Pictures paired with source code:
§ §
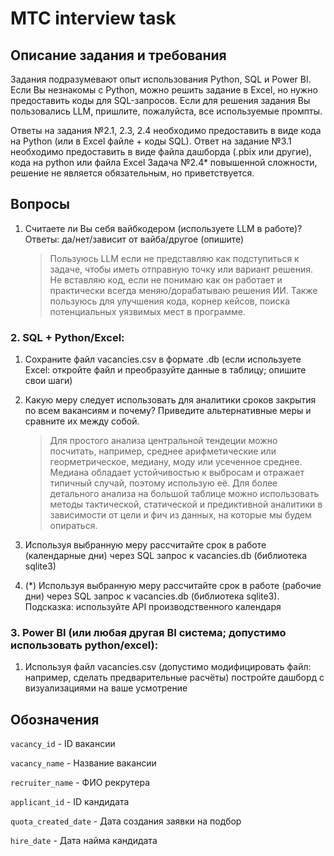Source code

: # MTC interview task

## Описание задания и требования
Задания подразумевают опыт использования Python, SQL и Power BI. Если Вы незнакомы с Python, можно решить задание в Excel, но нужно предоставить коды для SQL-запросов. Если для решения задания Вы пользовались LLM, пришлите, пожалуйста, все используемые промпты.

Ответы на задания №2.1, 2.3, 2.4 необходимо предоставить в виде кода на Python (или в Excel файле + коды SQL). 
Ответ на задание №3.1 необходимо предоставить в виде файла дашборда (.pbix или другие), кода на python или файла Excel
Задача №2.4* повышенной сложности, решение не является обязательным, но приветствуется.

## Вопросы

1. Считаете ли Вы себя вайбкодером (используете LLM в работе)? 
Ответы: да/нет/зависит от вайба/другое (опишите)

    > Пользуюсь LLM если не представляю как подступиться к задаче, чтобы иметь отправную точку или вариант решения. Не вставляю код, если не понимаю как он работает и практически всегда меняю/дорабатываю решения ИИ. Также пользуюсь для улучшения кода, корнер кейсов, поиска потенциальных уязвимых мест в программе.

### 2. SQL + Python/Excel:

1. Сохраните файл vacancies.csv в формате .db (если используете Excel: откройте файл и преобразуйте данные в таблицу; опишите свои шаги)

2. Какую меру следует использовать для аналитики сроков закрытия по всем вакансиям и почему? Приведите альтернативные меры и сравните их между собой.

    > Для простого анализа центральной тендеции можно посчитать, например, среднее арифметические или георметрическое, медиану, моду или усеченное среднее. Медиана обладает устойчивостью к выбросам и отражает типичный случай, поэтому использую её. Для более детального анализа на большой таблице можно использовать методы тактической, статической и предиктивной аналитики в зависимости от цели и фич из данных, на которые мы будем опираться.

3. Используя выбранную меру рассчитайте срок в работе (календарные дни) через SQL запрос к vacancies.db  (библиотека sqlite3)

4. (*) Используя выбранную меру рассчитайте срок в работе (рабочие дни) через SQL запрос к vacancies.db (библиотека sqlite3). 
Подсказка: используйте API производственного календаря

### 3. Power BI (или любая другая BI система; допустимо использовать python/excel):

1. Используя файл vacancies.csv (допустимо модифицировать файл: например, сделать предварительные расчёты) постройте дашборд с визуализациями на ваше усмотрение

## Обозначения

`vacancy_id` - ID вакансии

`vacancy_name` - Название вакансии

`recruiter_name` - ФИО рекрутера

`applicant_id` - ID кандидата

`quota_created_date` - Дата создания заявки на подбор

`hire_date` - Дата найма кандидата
§ §
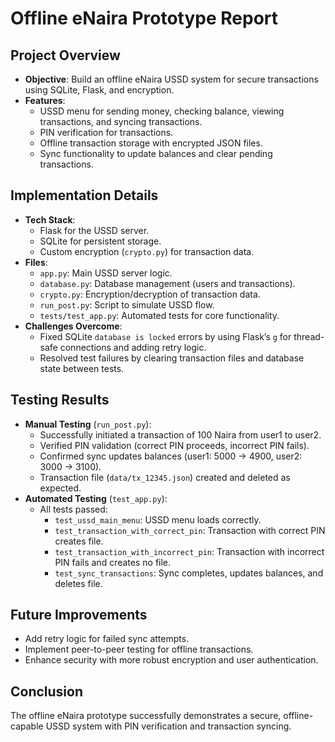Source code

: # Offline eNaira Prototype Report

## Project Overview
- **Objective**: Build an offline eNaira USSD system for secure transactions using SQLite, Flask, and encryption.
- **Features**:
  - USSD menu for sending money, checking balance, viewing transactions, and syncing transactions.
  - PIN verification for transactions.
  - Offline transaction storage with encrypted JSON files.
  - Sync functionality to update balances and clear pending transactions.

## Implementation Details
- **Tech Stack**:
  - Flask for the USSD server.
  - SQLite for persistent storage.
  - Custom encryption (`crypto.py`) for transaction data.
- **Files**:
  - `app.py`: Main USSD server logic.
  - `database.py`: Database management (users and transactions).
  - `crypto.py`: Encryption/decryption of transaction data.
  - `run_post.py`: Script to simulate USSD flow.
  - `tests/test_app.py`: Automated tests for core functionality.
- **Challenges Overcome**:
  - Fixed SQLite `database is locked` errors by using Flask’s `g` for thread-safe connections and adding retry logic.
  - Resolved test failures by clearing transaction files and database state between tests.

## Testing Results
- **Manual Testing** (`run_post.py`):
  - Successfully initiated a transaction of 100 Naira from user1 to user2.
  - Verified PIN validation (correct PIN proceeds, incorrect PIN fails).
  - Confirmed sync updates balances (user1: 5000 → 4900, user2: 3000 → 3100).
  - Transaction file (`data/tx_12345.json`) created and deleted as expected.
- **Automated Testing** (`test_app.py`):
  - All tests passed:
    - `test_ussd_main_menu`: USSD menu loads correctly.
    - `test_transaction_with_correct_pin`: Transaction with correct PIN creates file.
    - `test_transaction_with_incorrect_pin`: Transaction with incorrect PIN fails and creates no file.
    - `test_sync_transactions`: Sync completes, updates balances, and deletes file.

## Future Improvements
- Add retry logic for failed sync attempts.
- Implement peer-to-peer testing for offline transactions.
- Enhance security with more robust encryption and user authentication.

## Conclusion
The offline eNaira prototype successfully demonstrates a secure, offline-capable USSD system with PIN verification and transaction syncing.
§ §
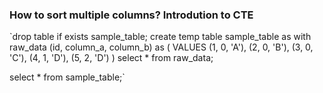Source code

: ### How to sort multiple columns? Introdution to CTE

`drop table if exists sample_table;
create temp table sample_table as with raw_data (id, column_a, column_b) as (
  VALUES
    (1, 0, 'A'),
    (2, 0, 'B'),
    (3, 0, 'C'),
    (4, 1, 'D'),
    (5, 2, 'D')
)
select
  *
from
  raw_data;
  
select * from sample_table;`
§ §
Assignment:
Give back, exactly as written, the stretch from the line with "### 3. Power" through the line with "- ID вакансии", and no other lines from the records above.

Exercise solution:
### 3. Power BI (или любая другая BI система; допустимо использовать python/excel):

1. Используя файл vacancies.csv (допустимо модифицировать файл: например, сделать предварительные расчёты) постройте дашборд с визуализациями на ваше усмотрение

## Обозначения

`vacancy_id` - ID вакансии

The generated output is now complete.